Antiwar Anger at ’02 Vote on Iraq Follows Clinton - New York Times
One of the most important decisions that Senator Hillary Rodham Clinton made about her bid for the presidency came late last year when she ended a debate in her camp over whether she should repudiate her 2002 vote authorizing military action in Iraq.
Several advisers, friends and donors said in interviews that they had urged her to call her vote a mistake in order to appease antiwar Democrats, who play a critical role in the nominating process. Yet Mrs. Clinton herself, backed by another faction, never wanted to apologize — even if she viewed the war as a mistake — arguing that an apology would be a gimmick.
I suspect this carefully leaked “story” is the beginning of an extended Clintonian “Sister Souljah moment,” where Hillary bravely takes a position supported by a large majority of the voting public. The lefties and their fifth columnist surrogates in the mainstream media have been pushing the myth that most Americans oppose the efforts in Iraq, when, in fact, what many Americans oppose is the wishy-washy, half-hearted nature of our efforts there - and elsewhere.

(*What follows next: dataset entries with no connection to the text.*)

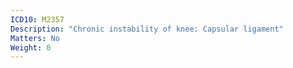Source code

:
 ```yaml
---
ICD10: M2357
Description: "Chronic instability of knee: Capsular ligament"
Matters: No
Weight: 0
---
```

The left wing of the Democrats - which is about forty percent of the party - is going to discover the hard way how big a mistake they are making by trying to engineer a surrender to our Islamist enemies abroad. I think the Clintons - never to be called slouches in their understanding of practical politics - know this, and have calculated that the left can’t halt Hillary’s march to the nomination. Therefore, now is the time to begin to gather in the center and right of their party, as well as those who support resisting our enemies with military force in the Republican party, as well as the “non-aligned” middle.
It’s no accident that the WaPo has initiated a slash-and-burn attack against senile faux-warrior John Murtha, either.